Though Tyree thinks that adults of one gender are incapable of being meaningful role models and mentors for children of another gender, my own experience has led me to the opposite conclusion.  My two brothers and I were raised by an African-American woman of extraordinary strength of character and high principles.  One of the lessons she worked constantly to instill in us--and she would not permit us to ignore it, without severe penalties--was that our worth as human beings and our sense of self-worth were not dependent on our thinking we were better than someone else.  Or on our imagining we had the right to demean someone else.

Let a racial slur or a hateful statement about those less fortunate than ourselves pop out of our mouths, and the woman who raised us was swift to act.  Every tub needs to sit on its own bottom, she'd say.  If you think your self-worth is going to come from assuming you're better than they are--if you think your little tub finds it stability by sitting on some bottom other than its own--you're badly deceived.

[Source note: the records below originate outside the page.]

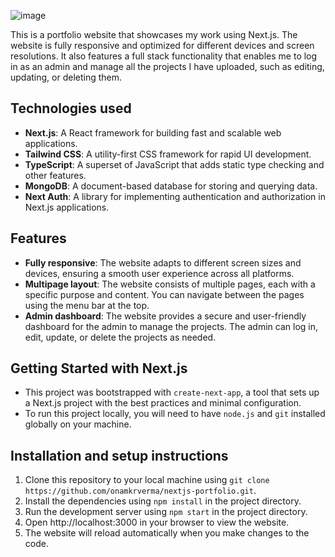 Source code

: 
![image](https://github.com/onamkrverma/nextjs-portfolio/assets/106578262/262e378a-e396-4935-94e8-f223050a1d15)


This is a portfolio website that showcases my work using Next.js. The website is fully responsive and optimized for different devices and screen resolutions. It also features a full stack functionality that enables me to log in as an admin and manage all the projects I have uploaded, such as editing, updating, or deleting them.

## Technologies used 

- **Next.js**: A React framework for building fast and scalable web applications.
- **Tailwind CSS**: A utility-first CSS framework for rapid UI development.
- **TypeScript**: A superset of JavaScript that adds static type checking and other features.
- **MongoDB**: A document-based database for storing and querying data.
- **Next Auth**: A library for implementing authentication and authorization in Next.js applications.

## Features
- **Fully responsive**: The website adapts to different screen sizes and devices, ensuring a smooth user experience across all platforms.
- **Multipage layout**: The website consists of multiple pages, each with a specific purpose and content. You can navigate between the pages using the menu bar at the top.
- **Admin dashboard**: The website provides a secure and user-friendly dashboard for the admin to manage the projects. The admin can log in, edit, update, or delete the projects as needed.


## Getting Started with Next.js

- This project was bootstrapped with `create-next-app`, a tool that sets up a Next.js project with the best practices and minimal configuration.
- To run this project locally, you will need to have `node.js` and `git` installed globally on your machine.

## Installation and setup instructions

1. Clone this repository to your local machine using `git clone https://github.com/onamkrverma/nextjs-portfolio.git`.
2. Install the dependencies using `npm install` in the project directory.
3. Run the development server using `npm start` in the project directory.
4. Open http://localhost:3000 in your browser to view the website.
5. The website will reload automatically when you make changes to the code.
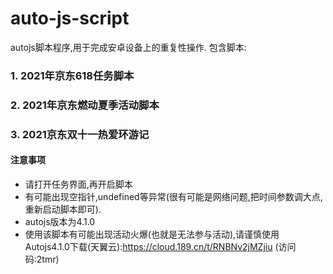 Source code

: # auto-js-script
autojs脚本程序,用于完成安卓设备上的重复性操作.
包含脚本:
### 1. 2021年京东618任务脚本
### 2. 2021年京东燃动夏季活动脚本
### 3. 2021京东双十一热爱环游记
#### 注意事项
- 请打开任务界面,再开启脚本
- 有可能出现空指针,undefined等异常(很有可能是网络问题,把时间参数调大点,重新启动脚本即可).
- autojs版本为4.1.0
- 使用该脚本有可能出现活动火爆(也就是无法参与活动),请谨慎使用
Autojs4.1.0下载(天翼云):https://cloud.189.cn/t/RNBNv2jMZjiu (访问码:2tmr) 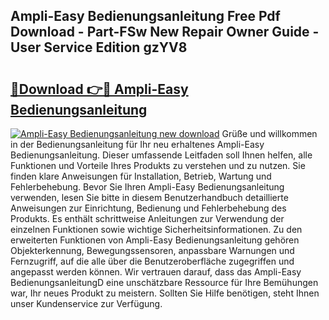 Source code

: ## Ampli-Easy Bedienungsanleitung Free Pdf Download - Part-FSw New Repair Owner Guide - User Service Edition gzYV8

# <h2><a href="http://df3643e.blite.top/?on=Ampli-Easy+Bedienungsanleitung">🔗Download 👉🔴 Ampli-Easy Bedienungsanleitung</a></h2>

[![Ampli-Easy Bedienungsanleitung new download](https://i.imgur.com/lujVjoI.png)](http://df3643e.blite.top/?on=Ampli-Easy+Bedienungsanleitung)
Grüße und willkommen in der Bedienungsanleitung für Ihr neu erhaltenes Ampli-Easy Bedienungsanleitung. Dieser umfassende Leitfaden soll Ihnen helfen, alle Funktionen und Vorteile Ihres Produkts zu verstehen und zu nutzen. Sie finden klare Anweisungen für Installation, Betrieb, Wartung und Fehlerbehebung. Bevor Sie Ihren Ampli-Easy Bedienungsanleitung verwenden, lesen Sie bitte in diesem Benutzerhandbuch detaillierte Anweisungen zur Einrichtung, Bedienung und Fehlerbehebung des Produkts. Es enthält schrittweise Anleitungen zur Verwendung der einzelnen Funktionen sowie wichtige Sicherheitsinformationen. Zu den erweiterten Funktionen von Ampli-Easy Bedienungsanleitung gehören Objekterkennung, Bewegungssensoren, anpassbare Warnungen und Fernzugriff, auf die alle über die Benutzeroberfläche zugegriffen und angepasst werden können. Wir vertrauen darauf, dass das Ampli-Easy BedienungsanleitungD eine unschätzbare Ressource für Ihre Bemühungen war, Ihr neues Produkt zu meistern. Sollten Sie Hilfe benötigen, steht Ihnen unser Kundenservice zur Verfügung.

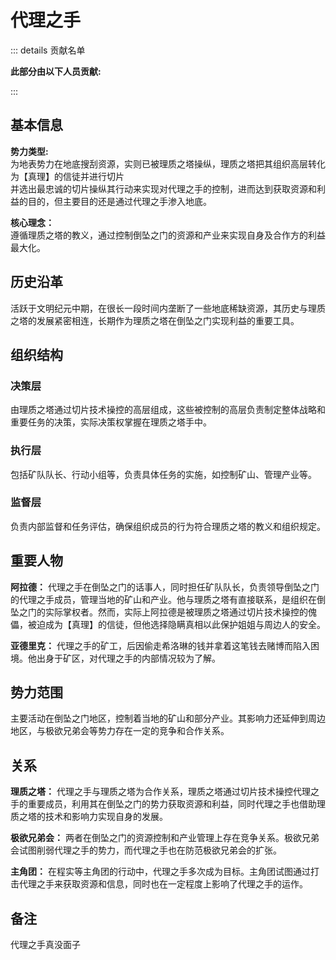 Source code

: # 代理之手
::: details 贡献名单

**此部分由以下人员贡献:**
<MemberBlock :filterNames="teamMembers" />

<script setup>

const teamMembers = [
"莘星",
'Mars',
];
</script>

:::

## 基本信息

**势力类型:**   
为地表势力在地底搜刮资源，实则已被理质之塔操纵，理质之塔把其组织高层转化为【真理】的信徒并进行切片  
并选出最忠诚的切片操纵其行动来实现对代理之手的控制，进而达到获取资源和利益的目的，但主要目的还是通过代理之手渗入地底。  

**核心理念：**   
遵循理质之塔的教义，通过控制倒坠之门的资源和产业来实现自身及合作方的利益最大化。
## 历史沿革
活跃于文明纪元中期，在很长一段时间内垄断了一些地底稀缺资源，其历史与理质之塔的发展紧密相连，长期作为理质之塔在倒坠之门实现利益的重要工具。
## 组织结构
### 决策层
由理质之塔通过切片技术操控的高层组成，这些被控制的高层负责制定整体战略和重要任务的决策，实际决策权掌握在理质之塔手中。
### 执行层
包括矿队队长、行动小组等，负责具体任务的实施，如控制矿山、管理产业等。
### 监督层
负责内部监督和任务评估，确保组织成员的行为符合理质之塔的教义和组织规定。
## 重要人物
**阿拉德：** 代理之手在倒坠之门的话事人，同时担任矿队队长，负责领导倒坠之门的代理之手成员，管理当地的矿山和产业。他与理质之塔有直接联系，是组织在倒坠之门的实际掌权者。然而，实际上阿拉德是被理质之塔通过切片技术操控的傀儡，被迫成为【真理】的信徒，但他选择隐瞒真相以此保护姐姐与周边人的安全。  

**亚德里克：** 代理之手的矿工，后因偷走希洛琳的钱并拿着这笔钱去赌博而陷入困境。他出身于矿区，对代理之手的内部情况较为了解。  
## 势力范围
主要活动在倒坠之门地区，控制着当地的矿山和部分产业。其影响力还延伸到周边地区，与极欲兄弟会等势力存在一定的竞争和合作关系。
## 关系
**理质之塔：** 代理之手与理质之塔为合作关系，理质之塔通过切片技术操控代理之手的重要成员，利用其在倒坠之门的势力获取资源和利益，同时代理之手也借助理质之塔的技术和影响力实现自身的发展。  

**极欲兄弟会：** 两者在倒坠之门的资源控制和产业管理上存在竞争关系。极欲兄弟会试图削弱代理之手的势力，而代理之手也在防范极欲兄弟会的扩张。

**主角团：** 在程实等主角团的行动中，代理之手多次成为目标。主角团试图通过打击代理之手来获取资源和信息，同时也在一定程度上影响了代理之手的运作。  
## 备注
代理之手真没面子
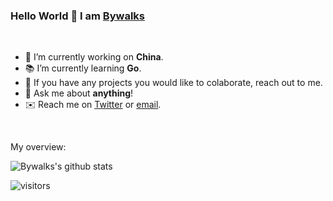 ### Hello World 👋 I am [Bywalks](https://github.com/Bywalks)

<div>
  
<br />
<p>

- 🔭 I’m currently working on **China**.
- 📚 I’m currently learning **Go**.
- 👯 If you have any projects you would like to colaborate, reach out to me.
- 💬 Ask me about **anything**!
- ✉️ Reach me on [Twitter](https://www.twitter.com/bywalkss/) or [email](mailto:bywalks@outlook.com).

</h4>
</div>

<br />

<div><p>My overview: </p></div>

![Bywalks's github stats](https://github-readme-stats.vercel.app/api?username=Bywalks&show_icons=true)
<br />

![visitors](https://visitor-badge.laobi.icu/badge?page_id=Bywlaks.Bywalks)
<br />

I would not trade anything for the tutelage in being a man I received from the wonderful African-American "mother" who raised my brothers and me while my parents were at work each day.  I am deeply grateful that she taught me very early in my life that if I imagine that something like pigmentation, gender, or socioeconomic status makes me better than someone else, I had better think again.  

I'm glad that she taught me the meaning of being a true man who finds his unique worth by looking inside himself and not projecting fears and animosities outward onto others, to bolster his self-confidence.  I'm glad that she absolutely refused to allow my brothers and me to trample on the rights of anyone else, and that she used forceful lessons to drive that point home, any time we tried to do so.

I am sorry that Mr. Tyree appears not to have learned similar lessons from someone in his life along the way.  His evident assumption that he's building his and other heterosexual men's masculinity by demeaning gay men and seeking to block their rights is deeply off-base, and will not serve him well in the end--if becoming a real man and and admirable one is what he's all about with his crusade to "protect" marriage.